Exactly what USB-C is frankly confuses people. It’s not a technology itself, but a connector. It’s designed to replace multiple different connectors with a single one that is just slightly larger than Apple’s proprietary Lightning connector. Essentially it replaces USB Type A, USB Type B, Micro USB, Mini USB, USB-B 3.0, Mini- Displayport, Displayport, Mini-HDMI, HDMI, and Thunderbolt with a single port.
Where it gets confusing, anyone USB-C port may not do all of that. It can be charge only, USB 2.x, USB 3.x, 4.x, data, Thunderbolt 3 or 4 with Displayport or HDMI alternative modes. In other words, unless you buy a Thunderbolt 4 cable and use it with a Thunderbolt 4 port, you cannot be entirely sure your port can do all of that. In fact, with Apple’s current iPad Line up, the iPad 10 uses USB 2.0 USB-C, the iPad mini 6 has a 5Gbps USB-C Port, the iPad Air 5 has a 10Gbps USB-C Port, and the M2 iPad Pro has Thunderbolt 3/ USB 4 using the Type-C connector. Yeah, it gets confusing. However, the confusion is among experienced users. The vast majority of users I’ve talked to do not use their iPhone for data transfer, they only charge it. The Type-C connector on any Mac or iPad can charge using any standard USB-C Power brick. Ironically, so can the vast majority of non-Apple phones and devices.

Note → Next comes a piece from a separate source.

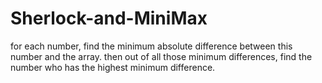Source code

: # Sherlock-and-MiniMax

for each number, find the minimum absolute difference between this number and the array. then out of all those minimum differences, find the number who has the highest minimum difference.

Lightning was revolutionary when it replaced Apple’s 30-pin connector just shy of 11 years ago. It was impossibly small, reversible, and magnetic, and the USB 2.0 data speeds were pretty speedy at the time. As it’s phased out, it should be something that is very fondly remembered by the Apple faithful. In fact, it was the inspiration of USB Type-C, which Apple introduced to the 12” MacBook in 2015, the MacBook Pro the following year, and the MacBook Air in 2018. The Mac pushed the adoption of the type-C connector and the industry followed for computers, phones, tablets, and accessories. The holdout was ironically Apple’s mobile devices and accessories.
So what’s the legacy of Lighting in 2023? Confusion. I have a family member with a MacBook Air 4th gen. to my family member, the cable looks the same as the lighting cable going to their iPhone. They are confused as to why this cable will work with their tablet, my Mac, and the Android phone of a family friend, but not their iPhone. The same goes for the lighting version of the silver Apple TV remote. They do not care which version of USB or Thunderbolt or HDMI or DisplayPort the port supports. The overwhelming majority of iPhone users are not tech-savvy. They do not care that a USB 2.0 USB-C cable wouldn’t have any speed advantages over Lighting. They care able being able to charge their devices from the same cable. USB-C became the standard cable of the industry years ago. When Apple introduced the iPhone of the future in 2017, the iPhone X, it should have been USB-C with 2.0 speeds.
While the data side is a mess, having a single device connector that can charge any iPhone, iPad, Mac, or accessory fulfills the Apple promise of it just works.